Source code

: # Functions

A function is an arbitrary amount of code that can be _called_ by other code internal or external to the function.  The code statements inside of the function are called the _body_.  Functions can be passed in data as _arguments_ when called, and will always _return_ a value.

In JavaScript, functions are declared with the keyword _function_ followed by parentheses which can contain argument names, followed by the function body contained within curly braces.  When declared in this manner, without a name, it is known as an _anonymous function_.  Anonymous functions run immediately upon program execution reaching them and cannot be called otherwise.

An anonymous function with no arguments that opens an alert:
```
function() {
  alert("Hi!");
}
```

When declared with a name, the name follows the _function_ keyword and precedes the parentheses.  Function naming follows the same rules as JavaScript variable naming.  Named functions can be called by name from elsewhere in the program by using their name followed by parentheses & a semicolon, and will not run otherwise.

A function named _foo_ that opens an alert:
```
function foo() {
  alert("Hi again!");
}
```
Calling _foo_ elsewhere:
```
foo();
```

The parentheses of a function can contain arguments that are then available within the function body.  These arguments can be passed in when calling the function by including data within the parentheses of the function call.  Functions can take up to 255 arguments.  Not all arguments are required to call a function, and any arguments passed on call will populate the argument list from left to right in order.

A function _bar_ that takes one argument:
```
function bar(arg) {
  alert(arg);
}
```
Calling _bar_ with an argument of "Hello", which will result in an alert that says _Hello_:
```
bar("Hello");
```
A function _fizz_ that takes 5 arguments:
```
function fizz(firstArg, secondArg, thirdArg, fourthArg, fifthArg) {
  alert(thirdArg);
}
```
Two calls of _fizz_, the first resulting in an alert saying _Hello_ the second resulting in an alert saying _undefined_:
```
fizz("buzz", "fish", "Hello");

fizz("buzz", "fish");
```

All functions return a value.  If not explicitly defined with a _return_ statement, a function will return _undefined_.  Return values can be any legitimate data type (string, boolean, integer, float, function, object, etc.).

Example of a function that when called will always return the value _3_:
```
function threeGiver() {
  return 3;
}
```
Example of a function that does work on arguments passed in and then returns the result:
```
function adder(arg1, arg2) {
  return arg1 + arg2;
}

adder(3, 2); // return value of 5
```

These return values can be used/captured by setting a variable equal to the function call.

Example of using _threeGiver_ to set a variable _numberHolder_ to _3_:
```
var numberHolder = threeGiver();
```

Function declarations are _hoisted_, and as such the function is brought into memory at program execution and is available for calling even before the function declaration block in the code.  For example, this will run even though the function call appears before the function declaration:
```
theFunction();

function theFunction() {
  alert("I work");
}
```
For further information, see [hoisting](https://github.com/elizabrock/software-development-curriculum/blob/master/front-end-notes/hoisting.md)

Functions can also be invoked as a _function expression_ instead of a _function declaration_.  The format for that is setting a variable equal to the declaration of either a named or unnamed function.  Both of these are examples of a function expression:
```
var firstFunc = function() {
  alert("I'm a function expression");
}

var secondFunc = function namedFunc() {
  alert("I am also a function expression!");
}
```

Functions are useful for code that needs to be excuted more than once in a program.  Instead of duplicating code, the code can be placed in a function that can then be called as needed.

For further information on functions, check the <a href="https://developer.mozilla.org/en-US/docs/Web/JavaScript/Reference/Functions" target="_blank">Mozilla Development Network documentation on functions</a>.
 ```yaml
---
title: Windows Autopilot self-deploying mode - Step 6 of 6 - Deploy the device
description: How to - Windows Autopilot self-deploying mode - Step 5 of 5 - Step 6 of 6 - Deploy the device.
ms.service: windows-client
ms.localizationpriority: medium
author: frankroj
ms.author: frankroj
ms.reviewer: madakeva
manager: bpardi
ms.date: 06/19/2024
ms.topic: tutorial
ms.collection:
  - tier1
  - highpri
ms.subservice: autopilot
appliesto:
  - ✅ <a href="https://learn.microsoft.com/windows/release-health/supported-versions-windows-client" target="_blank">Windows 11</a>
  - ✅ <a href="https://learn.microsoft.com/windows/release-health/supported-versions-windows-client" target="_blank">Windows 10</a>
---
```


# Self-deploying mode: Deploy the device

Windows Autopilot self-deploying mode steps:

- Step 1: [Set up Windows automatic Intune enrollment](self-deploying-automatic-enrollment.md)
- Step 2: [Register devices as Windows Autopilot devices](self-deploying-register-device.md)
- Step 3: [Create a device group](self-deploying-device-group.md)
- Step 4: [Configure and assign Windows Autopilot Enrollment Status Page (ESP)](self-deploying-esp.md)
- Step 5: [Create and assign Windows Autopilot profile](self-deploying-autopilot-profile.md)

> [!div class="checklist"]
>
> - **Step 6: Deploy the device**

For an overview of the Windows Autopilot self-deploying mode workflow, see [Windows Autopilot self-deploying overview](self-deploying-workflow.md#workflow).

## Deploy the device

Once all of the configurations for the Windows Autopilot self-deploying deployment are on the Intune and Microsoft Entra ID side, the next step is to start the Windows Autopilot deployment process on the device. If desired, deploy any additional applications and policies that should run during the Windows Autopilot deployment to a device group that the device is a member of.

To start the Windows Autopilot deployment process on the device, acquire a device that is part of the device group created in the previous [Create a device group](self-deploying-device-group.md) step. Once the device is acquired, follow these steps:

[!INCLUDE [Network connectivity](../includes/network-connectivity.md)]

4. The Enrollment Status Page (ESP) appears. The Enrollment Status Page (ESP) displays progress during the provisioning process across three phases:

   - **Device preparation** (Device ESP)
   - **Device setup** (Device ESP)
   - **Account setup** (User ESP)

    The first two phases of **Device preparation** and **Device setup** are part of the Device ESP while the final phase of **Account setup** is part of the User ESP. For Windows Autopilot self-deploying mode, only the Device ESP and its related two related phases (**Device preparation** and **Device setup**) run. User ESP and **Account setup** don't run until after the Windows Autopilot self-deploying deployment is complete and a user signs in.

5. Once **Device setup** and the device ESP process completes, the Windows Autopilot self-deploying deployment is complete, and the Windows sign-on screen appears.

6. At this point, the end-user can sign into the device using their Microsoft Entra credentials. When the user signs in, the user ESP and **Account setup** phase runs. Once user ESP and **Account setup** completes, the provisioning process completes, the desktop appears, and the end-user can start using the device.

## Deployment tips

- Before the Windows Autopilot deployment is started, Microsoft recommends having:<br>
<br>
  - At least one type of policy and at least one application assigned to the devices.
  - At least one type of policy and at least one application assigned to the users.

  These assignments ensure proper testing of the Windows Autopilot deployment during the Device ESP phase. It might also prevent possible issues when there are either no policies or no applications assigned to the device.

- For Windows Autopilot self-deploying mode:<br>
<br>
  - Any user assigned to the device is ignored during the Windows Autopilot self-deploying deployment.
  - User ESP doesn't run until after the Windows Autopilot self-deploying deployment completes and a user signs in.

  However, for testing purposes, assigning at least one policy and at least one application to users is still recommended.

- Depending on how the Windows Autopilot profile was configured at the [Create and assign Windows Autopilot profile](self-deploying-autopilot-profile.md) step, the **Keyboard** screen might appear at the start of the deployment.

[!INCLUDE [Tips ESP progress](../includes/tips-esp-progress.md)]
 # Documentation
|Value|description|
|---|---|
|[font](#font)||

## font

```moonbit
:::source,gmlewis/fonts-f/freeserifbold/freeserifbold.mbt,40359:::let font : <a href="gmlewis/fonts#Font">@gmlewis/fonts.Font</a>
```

• **WORK REQUEST**
Over the whole listing above, give the number of lines in which "phases" occurs, and no other words.

• **ANSWER FOR THE TASK**
2